About this exercise: Skip any image you find and restate the rest of the data word for word.

Material for this exercise:
= Beginning of Section =
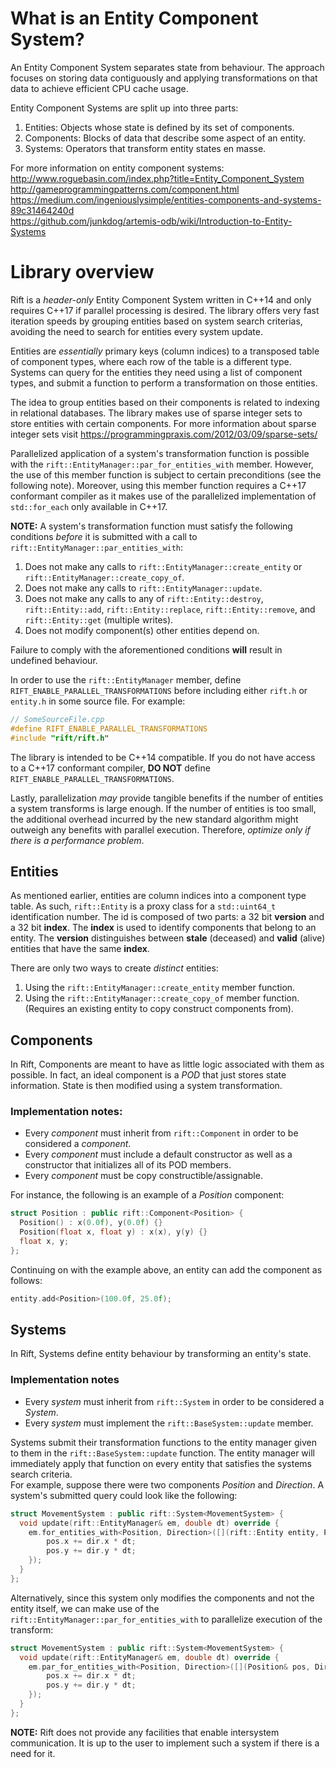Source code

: # What is an Entity Component System?
An Entity Component System separates state from behaviour. The approach focuses on storing data contiguously and applying transformations on that data to achieve efficient CPU cache usage.

Entity Component Systems are split up into three parts:
1. Entities:   Objects whose state is defined by its set of components.
1. Components: Blocks of data that describe some aspect of an entity.
1. Systems:    Operators that transform entity states en masse.

For more information on entity component systems:   
http://www.roguebasin.com/index.php?title=Entity_Component_System  
http://gameprogrammingpatterns.com/component.html   
https://medium.com/ingeniouslysimple/entities-components-and-systems-89c31464240d  
https://github.com/junkdog/artemis-odb/wiki/Introduction-to-Entity-Systems   

# Library overview
Rift is a *header-only* Entity Component System written in C++14 and only requires C++17 if parallel processing is desired. The library offers very fast iteration speeds by grouping entities based on system search criterias, avoiding the need to search for entities every system update. 

Entities are *essentially* primary keys (column indices) to a transposed table of component types, where each row of the table is a different type. Systems can query for the entities they need using a list of component types, and submit a function to perform a transformation on those entities. 

The idea to group entities based on their components is related to indexing in relational databases. The library makes use of sparse integer sets to store entities with certain components. For more information about sparse integer sets visit https://programmingpraxis.com/2012/03/09/sparse-sets/

Parallelized application of a system's transformation function is possible with the `rift::EntityManager::par_for_entities_with` member. However, the use of this member function is subject to certain preconditions (see the following note). Moreover, using this member function requires a C++17 conformant compiler as it makes use of the parallelized implementation of `std::for_each` only available in C++17.    

**NOTE:**
A system's transformation function must satisfy the following conditions *before* it is submitted with a call to `rift::EntityManager::par_entities_with`:
1. Does not make any calls to `rift::EntityManager::create_entity` or `rift::EntityManager::create_copy_of`.
1. Does not make any calls to `rift::EntityManager::update`.
1. Does not make any calls to any of `rift::Entity::destroy`, `rift::Entity::add`, `rift::Entity::replace`, `rift::Entity::remove`, and `rift::Entity::get` (multiple writes).
1. Does not modify component(s) other entities depend on.

Failure to comply with the aforementioned conditions **will** result in undefined behaviour.

In order to use the `rift::EntityManager` member, define `RIFT_ENABLE_PARALLEL_TRANSFORMATIONS` before including either `rift.h` or `entity.h` in some source file. 
For example:
```cpp
// SomeSourceFile.cpp
#define RIFT_ENABLE_PARALLEL_TRANSFORMATIONS
#include "rift/rift.h"
```

The library is intended to be C++14 compatible. If you do not have access to a C++17 conformant compiler, **DO NOT** define `RIFT_ENABLE_PARALLEL_TRANSFORMATIONS`.   

Lastly, parallelization *may* provide tangible benefits if the number of entities a system transforms is large enough. If the number of entities is too small, the additional overhead incurred by the new standard algorithm might outweigh any benefits with parallel execution. Therefore, *optimize only if there is a performance problem*.    

## Entities
As mentioned earlier, entities are column indices into a component type table. As such, `rift::Entity` is a proxy class for a `std::uint64_t` identification number. The id is composed of two parts: a 32 bit **version** and a 32 bit **index**. The **index** is used to identify components that belong to an entity. The **version** distinguishes between **stale** (deceased) and **valid** (alive) entities that have the same **index**.   

There are only two ways to create *distinct* entities:
1. Using the `rift::EntityManager::create_entity` member function.
1. Using the `rift::EntityManager::create_copy_of` member function. (Requires an existing entity to copy construct components from).   

## Components 
In Rift, Components are meant to have as little logic associated with them as possible. In fact, an ideal component is a *POD* that just stores state information. State is then modified using a system transformation.
### Implementation notes:
- Every *component* must inherit from `rift::Component` in order to be considered a *component*.
- Every *component* must include a default constructor as well as a constructor that initializes all of its POD members. 
- Every *component* must be copy constructible/assignable.   

For instance, the following is an example of a *Position* component:
```cpp
struct Position : public rift::Component<Position> {
  Position() : x(0.0f), y(0.0f) {}
  Position(float x, float y) : x(x), y(y) {}
  float x, y;
};
```
Continuing on with the example above, an entity can add the component as follows:
```cpp
entity.add<Position>(100.0f, 25.0f);
```

## Systems
In Rift, Systems define entity behaviour by transforming an entity's state.
### Implementation notes
- Every *system* must inherit from `rift::System` in order to be considered a *System*. 
- Every *system* must implement the `rift::BaseSystem::update` member.

Systems submit their transformation functions to the entity manager given to them in the `rift::BaseSystem::update` function. The entity manager will immediately apply that function on every entity that satisfies the systems search criteria.   
For example, suppose there were two components *Position* and *Direction*. A system's submitted query could look like the following:
```cpp
struct MovementSystem : public rift::System<MovementSystem> {
  void update(rift::EntityManager& em, double dt) override {
    em.for_entities_with<Position, Direction>([](rift::Entity entity, Position& pos, Direction& dir){
        pos.x += dir.x * dt;
        pos.y += dir.y * dt;
    });
  }
};
```

Alternatively, since this system only modifies the components and not the entity itself, we can make use of the `rift::EntityManager::par_for_entities_with` to parallelize execution of the transform:
```cpp
struct MovementSystem : public rift::System<MovementSystem> {
  void update(rift::EntityManager& em, double dt) override {
    em.par_for_entities_with<Position, Direction>([](Position& pos, Direction& dir){
        pos.x += dir.x * dt;
        pos.y += dir.y * dt;
    });
  }
};
```

**NOTE:** Rift does not provide any facilities that enable intersystem communication. It is up to the user to implement such a system if there is a need for it.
= End of Section =
Solution to this task:
Source code

: # What is an Entity Component System?
An Entity Component System separates state from behaviour. The approach focuses on storing data contiguously and applying transformations on that data to achieve efficient CPU cache usage.

Entity Component Systems are split up into three parts:
1. Entities:   Objects whose state is defined by its set of components.
1. Components: Blocks of data that describe some aspect of an entity.
1. Systems:    Operators that transform entity states en masse.

For more information on entity component systems:   
http://www.roguebasin.com/index.php?title=Entity_Component_System  
http://gameprogrammingpatterns.com/component.html   
https://medium.com/ingeniouslysimple/entities-components-and-systems-89c31464240d  
https://github.com/junkdog/artemis-odb/wiki/Introduction-to-Entity-Systems   

# Library overview
Rift is a *header-only* Entity Component System written in C++14 and only requires C++17 if parallel processing is desired. The library offers very fast iteration speeds by grouping entities based on system search criterias, avoiding the need to search for entities every system update. 

Entities are *essentially* primary keys (column indices) to a transposed table of component types, where each row of the table is a different type. Systems can query for the entities they need using a list of component types, and submit a function to perform a transformation on those entities. 

The idea to group entities based on their components is related to indexing in relational databases. The library makes use of sparse integer sets to store entities with certain components. For more information about sparse integer sets visit https://programmingpraxis.com/2012/03/09/sparse-sets/

Parallelized application of a system's transformation function is possible with the `rift::EntityManager::par_for_entities_with` member. However, the use of this member function is subject to certain preconditions (see the following note). Moreover, using this member function requires a C++17 conformant compiler as it makes use of the parallelized implementation of `std::for_each` only available in C++17.    

**NOTE:**
A system's transformation function must satisfy the following conditions *before* it is submitted with a call to `rift::EntityManager::par_entities_with`:
1. Does not make any calls to `rift::EntityManager::create_entity` or `rift::EntityManager::create_copy_of`.
1. Does not make any calls to `rift::EntityManager::update`.
1. Does not make any calls to any of `rift::Entity::destroy`, `rift::Entity::add`, `rift::Entity::replace`, `rift::Entity::remove`, and `rift::Entity::get` (multiple writes).
1. Does not modify component(s) other entities depend on.

Failure to comply with the aforementioned conditions **will** result in undefined behaviour.

In order to use the `rift::EntityManager` member, define `RIFT_ENABLE_PARALLEL_TRANSFORMATIONS` before including either `rift.h` or `entity.h` in some source file. 
For example:
```cpp
// SomeSourceFile.cpp
#define RIFT_ENABLE_PARALLEL_TRANSFORMATIONS
#include "rift/rift.h"
```

The library is intended to be C++14 compatible. If you do not have access to a C++17 conformant compiler, **DO NOT** define `RIFT_ENABLE_PARALLEL_TRANSFORMATIONS`.   

Lastly, parallelization *may* provide tangible benefits if the number of entities a system transforms is large enough. If the number of entities is too small, the additional overhead incurred by the new standard algorithm might outweigh any benefits with parallel execution. Therefore, *optimize only if there is a performance problem*.    

## Entities
As mentioned earlier, entities are column indices into a component type table. As such, `rift::Entity` is a proxy class for a `std::uint64_t` identification number. The id is composed of two parts: a 32 bit **version** and a 32 bit **index**. The **index** is used to identify components that belong to an entity. The **version** distinguishes between **stale** (deceased) and **valid** (alive) entities that have the same **index**.   

There are only two ways to create *distinct* entities:
1. Using the `rift::EntityManager::create_entity` member function.
1. Using the `rift::EntityManager::create_copy_of` member function. (Requires an existing entity to copy construct components from).   

## Components 
In Rift, Components are meant to have as little logic associated with them as possible. In fact, an ideal component is a *POD* that just stores state information. State is then modified using a system transformation.
### Implementation notes:
- Every *component* must inherit from `rift::Component` in order to be considered a *component*.
- Every *component* must include a default constructor as well as a constructor that initializes all of its POD members. 
- Every *component* must be copy constructible/assignable.   

For instance, the following is an example of a *Position* component:
```cpp
struct Position : public rift::Component<Position> {
  Position() : x(0.0f), y(0.0f) {}
  Position(float x, float y) : x(x), y(y) {}
  float x, y;
};
```
Continuing on with the example above, an entity can add the component as follows:
```cpp
entity.add<Position>(100.0f, 25.0f);
```

## Systems
In Rift, Systems define entity behaviour by transforming an entity's state.
### Implementation notes
- Every *system* must inherit from `rift::System` in order to be considered a *System*. 
- Every *system* must implement the `rift::BaseSystem::update` member.

Systems submit their transformation functions to the entity manager given to them in the `rift::BaseSystem::update` function. The entity manager will immediately apply that function on every entity that satisfies the systems search criteria.   
For example, suppose there were two components *Position* and *Direction*. A system's submitted query could look like the following:
```cpp
struct MovementSystem : public rift::System<MovementSystem> {
  void update(rift::EntityManager& em, double dt) override {
    em.for_entities_with<Position, Direction>([](rift::Entity entity, Position& pos, Direction& dir){
        pos.x += dir.x * dt;
        pos.y += dir.y * dt;
    });
  }
};
```

Alternatively, since this system only modifies the components and not the entity itself, we can make use of the `rift::EntityManager::par_for_entities_with` to parallelize execution of the transform:
```cpp
struct MovementSystem : public rift::System<MovementSystem> {
  void update(rift::EntityManager& em, double dt) override {
    em.par_for_entities_with<Position, Direction>([](Position& pos, Direction& dir){
        pos.x += dir.x * dt;
        pos.y += dir.y * dt;
    });
  }
};
```

**NOTE:** Rift does not provide any facilities that enable intersystem communication. It is up to the user to implement such a system if there is a need for it.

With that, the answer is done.